**DATA SUPPLIED:**
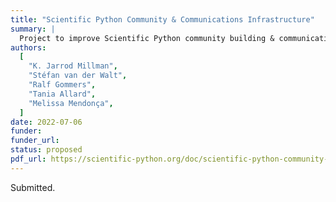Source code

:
 ```yaml
---
title: "Scientific Python Community & Communications Infrastructure"
summary: |
  Project to improve Scientific Python community building & communication infrastructure.
authors:
  [
    "K. Jarrod Millman",
    "Stéfan van der Walt",
    "Ralf Gommers",
    "Tania Allard",
    "Melissa Mendonça",
  ]
date: 2022-07-06
funder:
funder_url:
status: proposed
pdf_url: https://scientific-python.org/doc/scientific-python-community-and-communications-infrastructure-2022.pdf
---
```


Submitted.
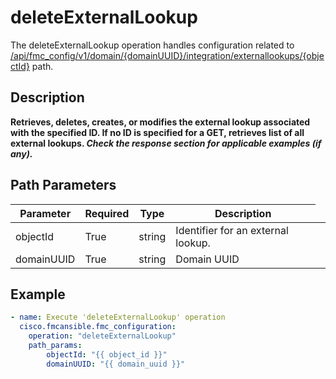 # deleteExternalLookup

The deleteExternalLookup operation handles configuration related to [/api/fmc_config/v1/domain/{domainUUID}/integration/externallookups/{objectId}](/paths//api/fmc_config/v1/domain/{domain_uuid}/integration/externallookups/{object_id}.md) path.&nbsp;
## Description
**Retrieves, deletes, creates, or modifies the external lookup associated with the specified ID. If no ID is specified for a GET, retrieves list of all external lookups. _Check the response section for applicable examples (if any)._**

## Path Parameters
| Parameter | Required | Type | Description |
| --------- | -------- | ---- | ----------- |
| objectId | True | string <td colspan=3> Identifier for an external lookup. |
| domainUUID | True | string <td colspan=3> Domain UUID |

## Example
```yaml
- name: Execute 'deleteExternalLookup' operation
  cisco.fmcansible.fmc_configuration:
    operation: "deleteExternalLookup"
    path_params:
        objectId: "{{ object_id }}"
        domainUUID: "{{ domain_uuid }}"

```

**TO DO:**
Would you transcribe, unchanged, every line of the material from the one containing "examples (if any)._**" to the very end, including both, and nothing else?

**WRITTEN RESPONSE:**
**Retrieves, deletes, creates, or modifies the external lookup associated with the specified ID. If no ID is specified for a GET, retrieves list of all external lookups. _Check the response section for applicable examples (if any)._**

## Path Parameters
| Parameter | Required | Type | Description |
| --------- | -------- | ---- | ----------- |
| objectId | True | string <td colspan=3> Identifier for an external lookup. |
| domainUUID | True | string <td colspan=3> Domain UUID |

## Example
```yaml
- name: Execute 'deleteExternalLookup' operation
  cisco.fmcansible.fmc_configuration:
    operation: "deleteExternalLookup"
    path_params:
        objectId: "{{ object_id }}"
        domainUUID: "{{ domain_uuid }}"

```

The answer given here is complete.